**Task goal:** Retype the records below from their first line through the line containing "18 з символами", and include nothing else.

Plain-text document sources
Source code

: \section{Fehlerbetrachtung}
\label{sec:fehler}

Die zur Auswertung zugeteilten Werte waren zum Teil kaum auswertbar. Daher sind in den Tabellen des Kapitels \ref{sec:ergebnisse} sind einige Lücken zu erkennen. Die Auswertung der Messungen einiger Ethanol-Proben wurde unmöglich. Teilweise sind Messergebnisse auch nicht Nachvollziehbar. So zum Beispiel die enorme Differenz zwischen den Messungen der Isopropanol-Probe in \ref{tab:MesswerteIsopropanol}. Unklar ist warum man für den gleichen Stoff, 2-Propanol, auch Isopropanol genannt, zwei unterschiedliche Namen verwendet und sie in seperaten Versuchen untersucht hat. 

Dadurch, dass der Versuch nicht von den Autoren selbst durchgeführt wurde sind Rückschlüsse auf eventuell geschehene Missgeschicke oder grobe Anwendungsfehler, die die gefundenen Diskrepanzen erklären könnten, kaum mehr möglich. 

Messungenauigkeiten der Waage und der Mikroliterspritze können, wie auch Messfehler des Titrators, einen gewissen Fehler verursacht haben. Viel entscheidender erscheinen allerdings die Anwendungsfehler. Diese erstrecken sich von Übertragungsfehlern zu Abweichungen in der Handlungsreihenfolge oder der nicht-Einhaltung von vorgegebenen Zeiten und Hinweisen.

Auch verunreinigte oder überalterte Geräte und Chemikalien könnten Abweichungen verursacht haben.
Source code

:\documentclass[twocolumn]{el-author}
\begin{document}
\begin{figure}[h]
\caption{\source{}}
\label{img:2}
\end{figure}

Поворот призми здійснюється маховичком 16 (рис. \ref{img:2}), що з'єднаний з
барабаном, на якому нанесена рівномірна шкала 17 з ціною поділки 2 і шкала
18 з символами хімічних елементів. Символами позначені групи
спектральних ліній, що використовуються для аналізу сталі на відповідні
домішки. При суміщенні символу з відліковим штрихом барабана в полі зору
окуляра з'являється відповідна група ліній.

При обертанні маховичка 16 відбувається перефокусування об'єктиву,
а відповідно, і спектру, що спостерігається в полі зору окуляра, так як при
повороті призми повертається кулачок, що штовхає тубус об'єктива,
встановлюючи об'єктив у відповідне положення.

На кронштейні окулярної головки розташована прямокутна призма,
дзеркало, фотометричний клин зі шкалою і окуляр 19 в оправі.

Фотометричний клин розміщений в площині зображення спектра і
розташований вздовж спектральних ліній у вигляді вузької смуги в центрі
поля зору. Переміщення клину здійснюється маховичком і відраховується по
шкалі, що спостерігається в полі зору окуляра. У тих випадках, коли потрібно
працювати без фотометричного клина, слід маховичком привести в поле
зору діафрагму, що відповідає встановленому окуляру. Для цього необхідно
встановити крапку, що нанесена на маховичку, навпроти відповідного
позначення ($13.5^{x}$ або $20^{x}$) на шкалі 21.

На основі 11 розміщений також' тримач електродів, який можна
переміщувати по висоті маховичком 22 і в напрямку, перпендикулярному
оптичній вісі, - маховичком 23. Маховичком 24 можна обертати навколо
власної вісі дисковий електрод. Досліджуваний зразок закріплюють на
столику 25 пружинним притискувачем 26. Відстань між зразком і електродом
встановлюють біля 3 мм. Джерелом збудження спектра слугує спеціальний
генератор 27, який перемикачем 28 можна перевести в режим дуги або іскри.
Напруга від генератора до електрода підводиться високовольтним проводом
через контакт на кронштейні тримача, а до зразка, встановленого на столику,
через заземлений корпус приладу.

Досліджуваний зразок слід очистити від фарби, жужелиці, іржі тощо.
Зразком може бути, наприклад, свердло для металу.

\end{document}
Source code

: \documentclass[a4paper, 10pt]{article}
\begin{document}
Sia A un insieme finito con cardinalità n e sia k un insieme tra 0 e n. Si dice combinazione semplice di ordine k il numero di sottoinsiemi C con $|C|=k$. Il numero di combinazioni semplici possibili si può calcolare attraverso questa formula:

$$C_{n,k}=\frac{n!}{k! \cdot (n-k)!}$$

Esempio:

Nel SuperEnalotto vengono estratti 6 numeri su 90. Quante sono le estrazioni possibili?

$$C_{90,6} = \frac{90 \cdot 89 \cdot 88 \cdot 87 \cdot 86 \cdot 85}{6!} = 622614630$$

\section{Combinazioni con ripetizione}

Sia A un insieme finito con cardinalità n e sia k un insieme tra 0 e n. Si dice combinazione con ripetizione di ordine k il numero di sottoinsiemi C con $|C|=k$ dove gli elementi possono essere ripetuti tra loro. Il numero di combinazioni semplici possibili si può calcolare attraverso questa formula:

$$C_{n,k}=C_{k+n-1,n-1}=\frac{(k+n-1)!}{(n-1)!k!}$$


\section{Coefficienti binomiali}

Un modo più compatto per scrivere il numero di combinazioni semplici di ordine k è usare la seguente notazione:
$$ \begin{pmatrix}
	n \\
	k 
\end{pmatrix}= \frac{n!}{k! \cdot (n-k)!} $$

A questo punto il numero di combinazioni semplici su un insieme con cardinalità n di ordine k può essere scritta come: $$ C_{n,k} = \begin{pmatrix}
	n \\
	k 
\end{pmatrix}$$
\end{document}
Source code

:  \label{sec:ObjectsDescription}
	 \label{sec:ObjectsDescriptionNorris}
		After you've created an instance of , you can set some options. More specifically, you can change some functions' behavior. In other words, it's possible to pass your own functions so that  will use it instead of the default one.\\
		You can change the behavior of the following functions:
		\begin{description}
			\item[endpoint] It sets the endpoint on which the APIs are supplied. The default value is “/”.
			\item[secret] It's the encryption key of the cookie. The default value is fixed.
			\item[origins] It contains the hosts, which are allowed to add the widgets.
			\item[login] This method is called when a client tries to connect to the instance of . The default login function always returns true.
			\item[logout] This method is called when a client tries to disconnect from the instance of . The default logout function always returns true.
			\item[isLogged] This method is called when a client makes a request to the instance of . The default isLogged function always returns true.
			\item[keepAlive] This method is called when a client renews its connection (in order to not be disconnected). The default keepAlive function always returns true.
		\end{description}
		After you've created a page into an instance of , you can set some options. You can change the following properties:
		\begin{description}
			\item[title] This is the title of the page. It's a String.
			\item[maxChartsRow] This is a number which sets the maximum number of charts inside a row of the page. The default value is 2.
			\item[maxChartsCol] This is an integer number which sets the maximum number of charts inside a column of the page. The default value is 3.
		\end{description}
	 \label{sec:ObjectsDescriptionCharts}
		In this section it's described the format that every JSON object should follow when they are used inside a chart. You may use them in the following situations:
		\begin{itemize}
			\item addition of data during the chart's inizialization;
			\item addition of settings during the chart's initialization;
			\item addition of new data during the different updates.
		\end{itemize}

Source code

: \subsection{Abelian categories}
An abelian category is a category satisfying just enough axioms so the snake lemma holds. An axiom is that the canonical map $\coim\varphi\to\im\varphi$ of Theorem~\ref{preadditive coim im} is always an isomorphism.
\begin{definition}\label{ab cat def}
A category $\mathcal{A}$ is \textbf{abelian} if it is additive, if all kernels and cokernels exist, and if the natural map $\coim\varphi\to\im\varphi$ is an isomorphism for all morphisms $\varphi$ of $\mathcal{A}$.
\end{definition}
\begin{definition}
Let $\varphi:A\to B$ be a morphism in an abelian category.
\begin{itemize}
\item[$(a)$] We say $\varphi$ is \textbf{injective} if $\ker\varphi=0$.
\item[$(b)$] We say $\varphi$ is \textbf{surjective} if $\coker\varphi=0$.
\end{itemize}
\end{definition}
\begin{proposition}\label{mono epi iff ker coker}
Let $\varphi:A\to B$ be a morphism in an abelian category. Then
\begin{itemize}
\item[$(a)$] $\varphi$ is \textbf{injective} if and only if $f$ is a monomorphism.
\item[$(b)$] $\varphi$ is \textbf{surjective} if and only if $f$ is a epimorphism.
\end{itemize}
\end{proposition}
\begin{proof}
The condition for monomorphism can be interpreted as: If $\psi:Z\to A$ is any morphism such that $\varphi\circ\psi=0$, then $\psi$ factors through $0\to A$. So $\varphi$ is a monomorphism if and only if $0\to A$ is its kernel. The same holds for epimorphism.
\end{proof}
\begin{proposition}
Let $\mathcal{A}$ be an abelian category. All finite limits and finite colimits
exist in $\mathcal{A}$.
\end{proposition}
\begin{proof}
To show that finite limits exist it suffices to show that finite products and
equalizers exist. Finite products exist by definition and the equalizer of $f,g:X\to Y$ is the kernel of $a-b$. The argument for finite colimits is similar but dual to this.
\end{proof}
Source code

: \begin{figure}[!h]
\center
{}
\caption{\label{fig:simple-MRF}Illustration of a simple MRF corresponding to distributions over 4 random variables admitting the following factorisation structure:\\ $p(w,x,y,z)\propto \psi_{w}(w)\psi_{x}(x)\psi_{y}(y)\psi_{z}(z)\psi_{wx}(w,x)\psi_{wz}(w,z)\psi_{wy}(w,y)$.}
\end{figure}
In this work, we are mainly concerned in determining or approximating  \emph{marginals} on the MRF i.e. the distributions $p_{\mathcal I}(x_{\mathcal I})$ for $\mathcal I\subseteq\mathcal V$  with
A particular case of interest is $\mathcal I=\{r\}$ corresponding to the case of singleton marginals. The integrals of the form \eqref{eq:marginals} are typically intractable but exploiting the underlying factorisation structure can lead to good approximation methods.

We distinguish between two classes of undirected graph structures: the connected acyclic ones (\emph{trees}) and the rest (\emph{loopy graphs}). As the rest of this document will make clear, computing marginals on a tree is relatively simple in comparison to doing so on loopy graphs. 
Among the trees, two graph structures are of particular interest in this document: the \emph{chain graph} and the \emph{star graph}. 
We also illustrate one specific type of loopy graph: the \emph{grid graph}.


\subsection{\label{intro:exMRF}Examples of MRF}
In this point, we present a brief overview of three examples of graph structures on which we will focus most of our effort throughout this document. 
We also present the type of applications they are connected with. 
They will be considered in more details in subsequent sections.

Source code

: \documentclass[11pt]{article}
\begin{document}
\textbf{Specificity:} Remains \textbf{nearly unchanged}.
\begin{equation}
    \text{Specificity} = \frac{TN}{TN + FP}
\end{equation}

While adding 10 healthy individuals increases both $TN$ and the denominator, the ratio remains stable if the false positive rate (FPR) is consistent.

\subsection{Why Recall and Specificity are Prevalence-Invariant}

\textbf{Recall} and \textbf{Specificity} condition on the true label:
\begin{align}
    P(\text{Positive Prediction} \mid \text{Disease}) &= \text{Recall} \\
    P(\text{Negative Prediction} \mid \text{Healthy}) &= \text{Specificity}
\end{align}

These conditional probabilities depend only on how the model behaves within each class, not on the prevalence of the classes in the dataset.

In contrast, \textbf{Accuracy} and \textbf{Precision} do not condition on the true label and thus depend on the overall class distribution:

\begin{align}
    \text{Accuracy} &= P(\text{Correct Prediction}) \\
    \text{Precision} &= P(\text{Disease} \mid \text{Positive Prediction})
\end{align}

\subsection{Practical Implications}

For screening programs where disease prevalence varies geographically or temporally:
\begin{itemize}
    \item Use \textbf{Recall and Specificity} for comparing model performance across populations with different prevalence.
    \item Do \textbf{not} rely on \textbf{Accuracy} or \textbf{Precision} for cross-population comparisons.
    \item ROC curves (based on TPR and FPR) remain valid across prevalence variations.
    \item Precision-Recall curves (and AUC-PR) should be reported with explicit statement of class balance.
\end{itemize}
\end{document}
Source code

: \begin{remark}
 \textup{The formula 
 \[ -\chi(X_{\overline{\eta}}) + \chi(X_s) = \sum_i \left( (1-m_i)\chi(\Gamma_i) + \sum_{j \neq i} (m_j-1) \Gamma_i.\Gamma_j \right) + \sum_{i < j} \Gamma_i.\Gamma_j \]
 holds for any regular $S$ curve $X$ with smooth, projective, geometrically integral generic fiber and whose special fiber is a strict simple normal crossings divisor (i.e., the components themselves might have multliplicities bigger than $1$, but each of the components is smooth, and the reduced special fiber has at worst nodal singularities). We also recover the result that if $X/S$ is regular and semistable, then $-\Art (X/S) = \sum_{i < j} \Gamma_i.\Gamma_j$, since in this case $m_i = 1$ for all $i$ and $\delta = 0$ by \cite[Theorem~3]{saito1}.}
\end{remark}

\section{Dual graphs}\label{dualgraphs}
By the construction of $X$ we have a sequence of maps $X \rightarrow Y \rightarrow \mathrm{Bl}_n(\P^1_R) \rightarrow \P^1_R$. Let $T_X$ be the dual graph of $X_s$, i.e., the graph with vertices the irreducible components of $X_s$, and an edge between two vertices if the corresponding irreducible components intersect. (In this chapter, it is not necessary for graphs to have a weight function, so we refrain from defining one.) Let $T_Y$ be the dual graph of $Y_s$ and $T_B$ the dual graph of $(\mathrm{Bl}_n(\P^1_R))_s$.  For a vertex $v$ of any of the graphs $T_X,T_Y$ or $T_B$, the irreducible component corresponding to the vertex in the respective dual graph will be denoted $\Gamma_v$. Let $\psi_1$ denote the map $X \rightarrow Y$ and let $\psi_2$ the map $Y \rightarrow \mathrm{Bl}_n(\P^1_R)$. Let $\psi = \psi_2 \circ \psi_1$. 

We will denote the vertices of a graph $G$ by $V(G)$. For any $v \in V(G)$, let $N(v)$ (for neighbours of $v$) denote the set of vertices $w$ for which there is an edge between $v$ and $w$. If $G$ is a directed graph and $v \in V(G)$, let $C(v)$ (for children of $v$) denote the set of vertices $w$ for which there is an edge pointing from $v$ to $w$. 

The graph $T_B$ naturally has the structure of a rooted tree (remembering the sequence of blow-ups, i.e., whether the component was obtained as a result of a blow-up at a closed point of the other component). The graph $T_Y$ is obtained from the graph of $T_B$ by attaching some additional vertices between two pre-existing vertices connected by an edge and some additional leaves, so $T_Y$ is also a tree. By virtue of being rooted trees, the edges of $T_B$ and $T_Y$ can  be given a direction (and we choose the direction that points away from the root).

**Answer for the task:**
Source code

: \section{Fehlerbetrachtung}
\label{sec:fehler}

Die zur Auswertung zugeteilten Werte waren zum Teil kaum auswertbar. Daher sind in den Tabellen des Kapitels \ref{sec:ergebnisse} sind einige Lücken zu erkennen. Die Auswertung der Messungen einiger Ethanol-Proben wurde unmöglich. Teilweise sind Messergebnisse auch nicht Nachvollziehbar. So zum Beispiel die enorme Differenz zwischen den Messungen der Isopropanol-Probe in \ref{tab:MesswerteIsopropanol}. Unklar ist warum man für den gleichen Stoff, 2-Propanol, auch Isopropanol genannt, zwei unterschiedliche Namen verwendet und sie in seperaten Versuchen untersucht hat. 

Dadurch, dass der Versuch nicht von den Autoren selbst durchgeführt wurde sind Rückschlüsse auf eventuell geschehene Missgeschicke oder grobe Anwendungsfehler, die die gefundenen Diskrepanzen erklären könnten, kaum mehr möglich. 

Messungenauigkeiten der Waage und der Mikroliterspritze können, wie auch Messfehler des Titrators, einen gewissen Fehler verursacht haben. Viel entscheidender erscheinen allerdings die Anwendungsfehler. Diese erstrecken sich von Übertragungsfehlern zu Abweichungen in der Handlungsreihenfolge oder der nicht-Einhaltung von vorgegebenen Zeiten und Hinweisen.

Auch verunreinigte oder überalterte Geräte und Chemikalien könnten Abweichungen verursacht haben.
Source code

:\documentclass[twocolumn]{el-author}
\begin{document}
\begin{figure}[h]
\caption{\source{}}
\label{img:2}
\end{figure}

Поворот призми здійснюється маховичком 16 (рис. \ref{img:2}), що з'єднаний з
барабаном, на якому нанесена рівномірна шкала 17 з ціною поділки 2 і шкала
18 з символами хімічних елементів. Символами позначені групи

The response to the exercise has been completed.